The odds ratio describing the association between being a link and having a timeCat value of 5 (time between cases of 4-5 years) has a very large confidence interval upper bound. This is due to their being very few instances of transmission in this category, which leads to instability in the standard error calculation in the logistic regression.

table(pairDataOrdered$timeCat, pairDataOrdered$snpClose)
#>    
#>     FALSE TRUE
#>   1   290   94
#>   2   239   58
#>   3   215   37
#>   4   170   18
#>   5   146    6
#>   6   407   34

If this occurs, one may consider other categorizations such that these small sample sizes do not occur. Here, we can combine categories 5 and 6 of timeCat:

pairDataOrdered$timeCat2 <- as.factor(ifelse(pairDataOrdered$timeCat == 6, 5, pairDataOrdered$timeCat ))

We can then rerun the model to see this issue has been fixed.

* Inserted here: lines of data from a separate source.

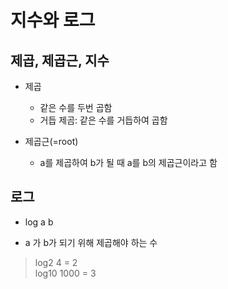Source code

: # 지수와 로그

## 제곱, 제곱근, 지수

- 제곱
  - 같은 수를 두번 곱함
  - 거듭 제곰: 같은 수를 거듭하여 곱함

- 제곱근(=root)
  - a를 제곱하여 b가 될 때 a를 b의 제곱근이라고 함


## 로그

- log a b 

- a 가 b가 되기 위해 제곱해야 하는 수

> log2 4  = 2   
> log10 1000 = 3



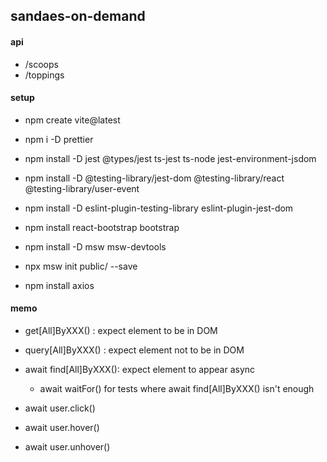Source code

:## sandaes-on-demand

#### api

- /scoops
- /toppings

#### setup

- npm create vite@latest
- npm i -D prettier
- npm install -D jest @types/jest ts-jest ts-node jest-environment-jsdom
- npm install -D @testing-library/jest-dom @testing-library/react @testing-library/user-event
- npm install -D eslint-plugin-testing-library eslint-plugin-jest-dom

- npm install react-bootstrap bootstrap

- npm install -D msw msw-devtools
- npx msw init public/ --save
- npm install axios

#### memo

- get[All]ByXXX() : expect element to be in DOM
- query[All]ByXXX() : expect element not to be in DOM
- await find[All]ByXXX(): expect element to appear async

  - await waitFor() for tests where await find[All]ByXXX() isn't enough

- await user.click()
- await user.hover()
- await user.unhover()
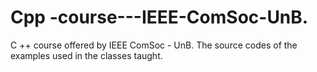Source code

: # Cpp -course---IEEE-ComSoc-UnB.
C ++ course offered by IEEE ComSoc - UnB. The source codes of the examples used in the classes taught.
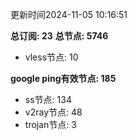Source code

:更新时间2024-11-05 10:16:51

**总订阅: 23**
**总节点: 5746**
- vless节点: 10

**google ping有效节点: 185**
- ss节点: 134
- v2ray节点: 48
- trojan节点: 3
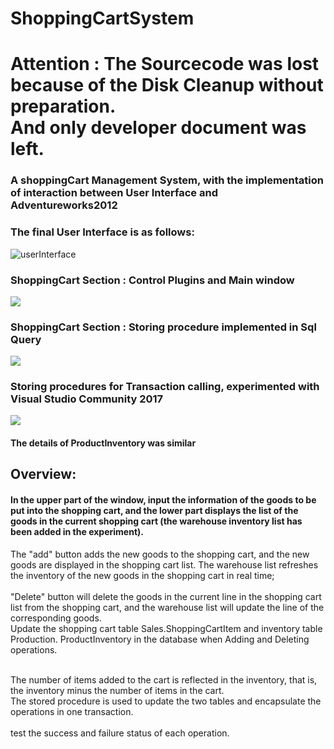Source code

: # ShoppingCartSystem
# Attention : The Sourcecode was lost because of the Disk Cleanup without preparation.<br>And only developer document was left.
### A shoppingCart Management System, with the implementation of interaction between User Interface and Adventureworks2012

### The final User Interface is as follows:
![userInterface](https://cl.ly/83b6d61af0b6/%255B50f6cb36104351a4de972db0649a0e2c%255D_Image%2525202020-01-16%252520at%2525201.21.06%252520AM.png)
### ShoppingCart Section : Control Plugins and Main window
![](https://cl.ly/884bf3f242e3/Image%2525202020-01-16%252520at%2525201.33.19%252520AM.png)
### ShoppingCart Section : Storing procedure implemented in Sql Query
![](https://cl.ly/7555d15f6cea/Image%2525202020-01-16%252520at%2525201.34.05%252520AM.png)
### Storing procedures for Transaction calling, experimented with Visual Studio Community 2017
![](https://cl.ly/84e354607730/Image%2525202020-01-16%252520at%2525201.39.35%252520AM.png)

#### The details of ProductInventory was similar

## Overview:
 #### In the upper part of the window, input the information of the goods to be put into the shopping cart, and the lower part displays the list of the goods in the current shopping cart (the warehouse inventory list has been added in the experiment). 
 
The "add" button adds the new goods to the shopping cart, and the new goods are displayed in the shopping cart list. The warehouse list refreshes the inventory of the new goods in the shopping cart in real time;
<br><br>"Delete" button will delete the goods in the current line in the shopping cart list from the shopping cart, and the warehouse list will update the line of the corresponding goods.
<br>Update the shopping cart table Sales.ShoppingCartItem and inventory table Production. ProductInventory in the database when Adding and Deleting operations.

<br>The number of items added to the cart is reflected in the inventory, that is, the inventory minus the number of items in the cart. <br>The stored procedure is used to update the two tables and encapsulate the operations in one transaction. <br><br> test the success and failure status of each operation.
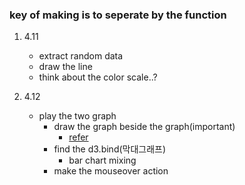 
### key of making is to seperate by the function

1. 4.11
    - extract random data
    - draw the line
    - think about the color scale..?

2. 4.12
    - play the two graph
        - draw the graph beside the graph(important)
            - [refer](https://bl.ocks.org/d3noob/5987480)
        - find the d3.bind(막대그래프)
            - bar chart mixing
        - make the mouseover action
    
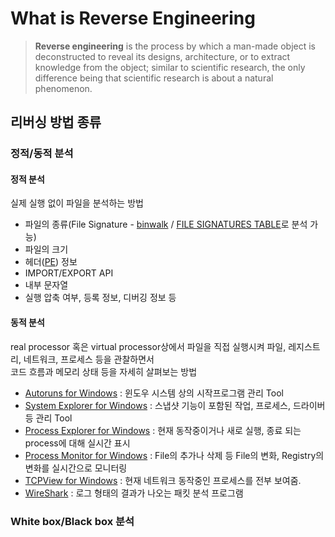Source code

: # What is Reverse Engineering
> **Reverse engineering** is the process by which a man-made object is deconstructed to reveal its designs, 
architecture, or to extract knowledge from the object; similar to scientific research,
the only difference being that scientific research is about a natural phenomenon.

## 리버싱 방법 종류
### 정적/동적 분석
#### 정적 분석  
실제 실행 없이 파일을 분석하는 방법  
 
* 파일의 종류(File Signature - [binwalk](https://github.com/ReFirmLabs/binwalk) / [FILE SIGNATURES TABLE](https://www.garykessler.net/library/file_sigs.html)로 분석 가능)
* 파일의 크기
* 헤더([PE](https://docs.microsoft.com/en-us/windows/desktop/debug/pe-format)) 정보
* IMPORT/EXPORT API
* 내부 문자열
* 실행 압축 여부, 등록 정보, 디버깅 정보 등

#### 동적 분석  
real processor 혹은 virtual processor상에서 파일을 직접 실행시켜 파일, 레지스트리, 네트워크, 프로세스 등을 관찰하면서  
코드 흐름과 메모리 상태 등을 자세히 살펴보는 방법  

* [Autoruns for Windows](https://docs.microsoft.com/en-us/sysinternals/downloads/autoruns) : 윈도우 시스템 상의 시작프로그램 관리 Tool  
* [System Explorer for Windows](http://systemexplorer.net/) : 스냅샷 기능이 포함된 작업, 프로세스, 드라이버 등 관리 Tool  
* [Process Explorer for Windows](https://docs.microsoft.com/en-us/sysinternals/downloads/process-explorer) : 현재 동작중이거나 새로 실행, 종료 되는 process에 대해 실시간 표시   
* [Process Monitor for Windows](https://docs.microsoft.com/en-us/sysinternals/downloads/procmon) : File의 추가나 삭제 등 File의 변화, Registry의 변화를 실시간으로 모니터링  
* [TCPView for Windows](https://docs.microsoft.com/en-us/sysinternals/downloads/tcpview) : 현재 네트워크 동작중인 프로세스를 전부 보여줌.  
* [WireShark](https://www.wireshark.org/download.html) : 로그 형태의 결과가 나오는 패킷 분석 프로그램  

### White box/Black box 분석

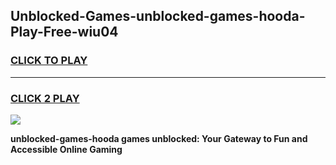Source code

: 
## Unblocked-Games-unblocked-games-hooda-Play-Free-wiu04
<h3>
<a href="https://premium76.site?title=unblocked-games-hooda&ref=10A">CLICK TO PLAY</a></h3>
<hr>

<h3>
<a href="https://premium76.site?title=unblocked-games-hooda&ref=10A">CLICK 2 PLAY</a>
  
</h3>

<a href="https://premium76.site?title=unblocked-games-hooda&ref=10A"><img src="https://clearcache.store/games.png"></a>


**unblocked-games-hooda games unblocked: Your Gateway to Fun and Accessible Online Gaming**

adjRes2 <- nbProbabilities(orderedPair = pairDataOrdered,
                            indIDVar = "individualID",
                            pairIDVar = "pairID",
                            goldStdVar = "snpClose",
                            covariates = c("Z2", "Z4", "timeCat2"),
                            label = "SNPs", l = 1,
                            n = 5, m = 1, nReps = 5, 
                            orType = "adjusted", nBS = 10)

orTabAdj2 <- adjRes2$estimates
orTabAdj2 <- orTabAdj2[-c(orTabAdj2$level == "(Intercept)"), ]
orTabAdj2$orMean <- round(exp(orTabAdj2$logorMean), 2)
orTabAdj2$orCILB <- round(exp(orTabAdj2$logorCILB), 2)
orTabAdj2$orCIUB <- round(exp(orTabAdj2$logorCIUB), 2)
orTabAdj2$Variable <- substr(orTabAdj2$level, 1, nchar(orTabAdj2$level)-1)
orTabAdj2$Value <- substr(orTabAdj2$level, nchar(orTabAdj2$level), nchar(orTabAdj2$level))
orTabAdjPrint2 <- orTabAdj2[, c("Variable", "Value", "orMean", "orCILB", "orCIUB")]
Variable Value orMean orCILB orCIUB
Z2 1 1.71 0.81 3.62
Z4 2 0.61 0.30 1.25
Z4 3 0.10 0.00 10.48
timeCat2 2 0.70 0.28 1.75
timeCat2 3 0.52 0.15 1.81
timeCat2 4 0.18 0.00 35.18
timeCat2 5 0.11 0.03 0.39

Conclusion

In this tutorial, we have illustrated how to use the nbTransmission package to model adjusted odds ratios describing the association between covariates and a variable representing transmission.